_TASK DIRECTIONS:_ Compute how many lines in the entries below contain "martingale", and output nothing but the number.

-- SUPPLIED ENTRIES follows --

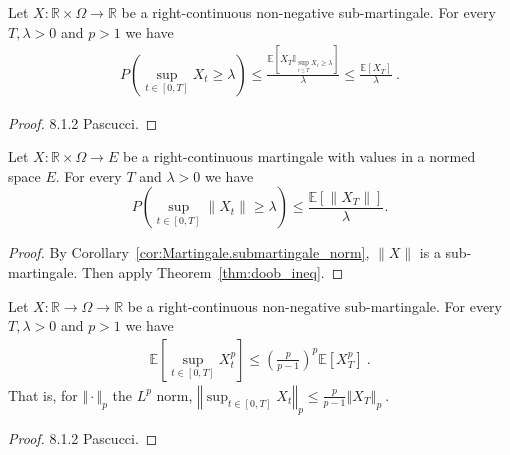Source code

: \begin{theorem}\label{thm:doob_ineq}
  Let $X:\mathbb{R}\times\Omega\rightarrow \mathbb{R}$ be a right-continuous non-negative sub-martingale.
  For every $T, \lambda>0$ and $p>1$ we have
  \begin{align*}
    P\left( \sup_{t\in[0,T]}X_t \geq \lambda \right)
    \leq \frac{\mathbb{E}[X_T \mathbb{I}_{\sup_{i \le T}X_i \ge \lambda}]}{\lambda}
    \leq \frac{\mathbb{E}[X_T]}{\lambda}
    \: .
  \end{align*}
\end{theorem}

\begin{proof}
  8.1.2 Pascucci.
\end{proof}


\begin{corollary}\label{cor:doob_ineq_norm}
  Let $X:\mathbb{R}\times\Omega\rightarrow E$ be a right-continuous martingale with values in a normed space $E$.
  For every $T$ and $\lambda>0$ we have
  $$
  P\left( \sup_{t\in[0,T]} \lVert X_t \rVert \geq \lambda \right)
  \leq \frac{\mathbb{E}[\lVert X_T \rVert]}{\lambda}.
  $$
\end{corollary}

\begin{proof}
  By Corollary~\ref{cor:Martingale.submartingale_norm}, $\lVert X \rVert$ is a sub-martingale.
  Then apply Theorem~\ref{thm:doob_ineq}.
\end{proof}


\begin{theorem}\label{thm:doob_lp}
  Let $X:\mathbb{R} \rightarrow \Omega \rightarrow \mathbb{R}$ be a right-continuous non-negative sub-martingale.
  For every $T, \lambda>0$ and $p>1$ we have
  \begin{align*}
    \mathbb{E}\left[ \sup_{t\in[0,T]}X_t^p \right]
    \leq \left(\frac{p}{p-1}\right)^p\mathbb{E}[X_T^p]
    \: .
  \end{align*}
  That is, for $\Vert \cdot \Vert_p$ the $L^p$ norm,
  $\left\Vert \sup_{t\in[0,T]}  X_t  \right\Vert_p
    \leq \frac{p}{p-1} \left\Vert X_T \right\Vert_p
    \: .$
\end{theorem}

\begin{proof}
8.1.2 Pascucci.
\end{proof}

-- SUPPLIED ENTRIES concluded --

_SOLUTION TO THIS EXERCISE:_ 4